What is being asked:
Drop all images and give the records again exactly.

Given information:
[Start of section]

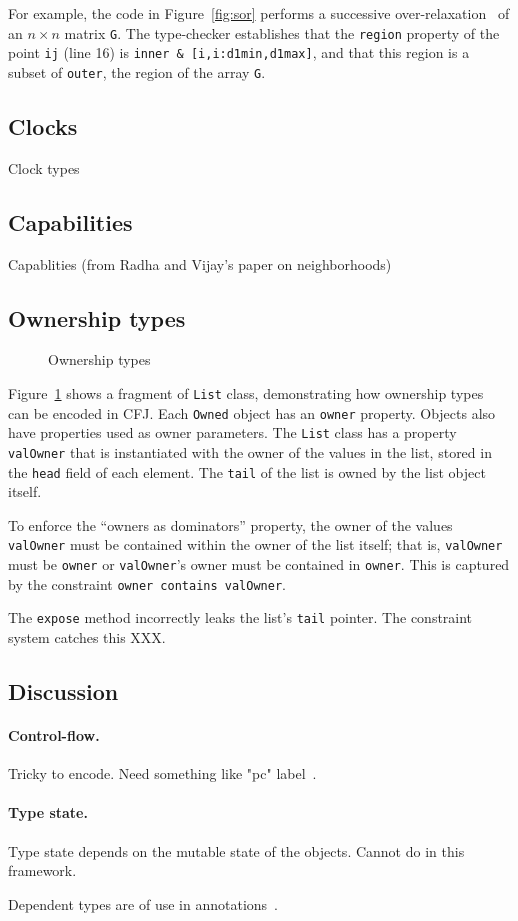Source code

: For example, the code in Figure~\ref{fig:sor} performs a successive
over-relaxation~\cite{sor} of an $n \times n$ matrix {\tt G}.
The type-checker establishes that the {\tt region}
property of the point {\tt ij} (line 16) is
{\tt inner \& [i,i:d1min,d1max]}, and that this
region is a subset of {\tt outer}, the region of the array {\tt G}.

%

\subsection{Clocks}

Clock types

\subsection{Capabilities}

Capablities (from Radha and Vijay's paper on neighborhoods)

\subsection{Ownership types}

\begin{figure}

\caption{Ownership types}
\label{fig:ownership}
\end{figure}

Figure~\ref{fig:ownership} shows
 a fragment of {\tt List} class, 
demonstrating how ownership
types~\cite{ownership-types} can be encoded in CFJ.
Each {\tt Owned} object has an {\tt owner} property.
Objects also have properties used as owner parameters.
The {\tt List} class has a property {\tt valOwner} that is
instantiated with the owner of the values in the list, stored
in the {\tt head} field of each element.
The {\tt tail} of the list is owned by the list object itself.

To enforce the ``owners as dominators'' property, the owner of
the values {\tt valOwner} must be contained within the owner
of the list itself; that is, {\tt valOwner} must be {\tt owner}
or {\tt valOwner}'s owner must be contained in {\tt owner}.
This is captured by the constraint {\tt owner contains valOwner}.

The {\tt expose} method incorrectly leaks the
list's {\tt tail} pointer.
The constraint system catches this XXX.

\subsection{Discussion}

\paragraph{Control-flow.}
Tricky to encode.  Need something like "pc" label~\cite{jif}.

\paragraph{Type state.}
Type state depends on the mutable state of the 
objects.  Cannot do in this framework.

Dependent types are of use in annotations~\cite{ns07-x10anno}.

[End of section]

Reply:
Source code

: For example, the code in Figure~\ref{fig:sor} performs a successive
over-relaxation~\cite{sor} of an $n \times n$ matrix {\tt G}.
The type-checker establishes that the {\tt region}
property of the point {\tt ij} (line 16) is
{\tt inner \& [i,i:d1min,d1max]}, and that this
region is a subset of {\tt outer}, the region of the array {\tt G}.

%

\subsection{Clocks}

Clock types

\subsection{Capabilities}

Capablities (from Radha and Vijay's paper on neighborhoods)

\subsection{Ownership types}

\begin{figure}

\caption{Ownership types}
\label{fig:ownership}
\end{figure}

Figure~\ref{fig:ownership} shows
 a fragment of {\tt List} class, 
demonstrating how ownership
types~\cite{ownership-types} can be encoded in CFJ.
Each {\tt Owned} object has an {\tt owner} property.
Objects also have properties used as owner parameters.
The {\tt List} class has a property {\tt valOwner} that is
instantiated with the owner of the values in the list, stored
in the {\tt head} field of each element.
The {\tt tail} of the list is owned by the list object itself.

To enforce the ``owners as dominators'' property, the owner of
the values {\tt valOwner} must be contained within the owner
of the list itself; that is, {\tt valOwner} must be {\tt owner}
or {\tt valOwner}'s owner must be contained in {\tt owner}.
This is captured by the constraint {\tt owner contains valOwner}.

The {\tt expose} method incorrectly leaks the
list's {\tt tail} pointer.
The constraint system catches this XXX.

\subsection{Discussion}

\paragraph{Control-flow.}
Tricky to encode.  Need something like "pc" label~\cite{jif}.

\paragraph{Type state.}
Type state depends on the mutable state of the 
objects.  Cannot do in this framework.

Dependent types are of use in annotations~\cite{ns07-x10anno}.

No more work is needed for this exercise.